#### Exercise prompt:
Copy every line from the data below in which the string "Kehittynyt" can be found.

#### Record set:

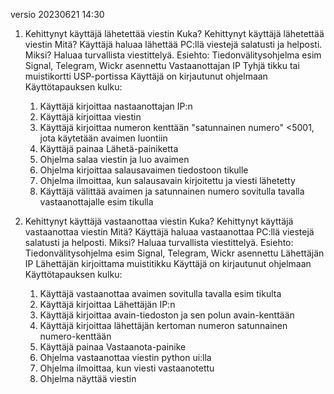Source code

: versio 20230621 14:30
1. Kehittynyt käyttäjä lähetettää viestin
Kuka?
	Kehittynyt käyttäjä lähetettää viestin
Mitä?
	Käyttäjä haluaa lähettää PC:llä viestejä salatusti ja helposti.
Miksi?
	Haluaa turvallista viestittelyä.
Esiehto:
	Tiedonvälitysohjelma esim Signal, Telegram, Wickr asennettu
	Vastaanottajan IP
	Tyhjä tikku tai muistikortti USP-portissa
	Käyttäjä on kirjautunut ohjelmaan
Käyttötapauksen kulku:
	1. Käyttäjä kirjoittaa nastaanottajan IP:n
	2. Käyttäjä kirjoittaa viestin
	3. Käyttäjä kirjoittaa numeron kenttään "satunnainen numero" <5001, jota käytetään avaimen luontiin
	4. Käyttäjä painaa Lähetä-painiketta
	5. Ohjelma salaa viestin ja luo avaimen
	6. Ohjelma kirjoittaa salausavaimen tiedostoon tikulle
 	7. Ohjelma ilmoittaa, kun salausavain kirjoitettu ja viesti lähetetty 
 	8. Käyttäjä välittää avaimen ja satunnainen numero sovitulla tavalla vastaanottajalle esim tikulla
	

3.  Kehittynyt käyttäjä vastaanottaa viestin
Kuka?
	Kehittynyt käyttäjä vastaanottaa viestin
Mitä?
	Käyttäjä haluaa vastaanottaa PC:llä viestejä salatusti ja helposti.
Miksi?
	Haluaa turvallista viestittelyä.
Esiehto:
	Tiedonvälitysohjelma esim Signal, Telegram, Wickr asennettu
   	Lähettäjän IP
    	Lähettäjän kirjoittama muistitikku
    	Käyttäjä on kirjautunut ohjelmaan
Käyttötapauksen kulku:
	1. Käyttäjä vastaanottaa avaimen sovitulla tavalla esim tikulta
 	2. Käyttäjä kirjoittaa Lähettäjän IP:n
 	3. Käyttäjä kirjoittaa avain-tiedoston ja sen polun avain-kenttään
  	4. Käyttäjä kirjoittaa lähettäjän kertoman numeron satunnainen numero-kenttään
  	5. Käyttäjä painaa Vastaanota-painike
   	6. Ohjelma vastaanottaa viestin python ui:lla
	7. Ohjelma ilmoittaa, kun viesti vastaanotettu
 	8. Ohjelma näyttää viestin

#### Result for this exercise:
1. Kehittynyt käyttäjä lähetettää viestin
	Kehittynyt käyttäjä lähetettää viestin
3.  Kehittynyt käyttäjä vastaanottaa viestin
	Kehittynyt käyttäjä vastaanottaa viestin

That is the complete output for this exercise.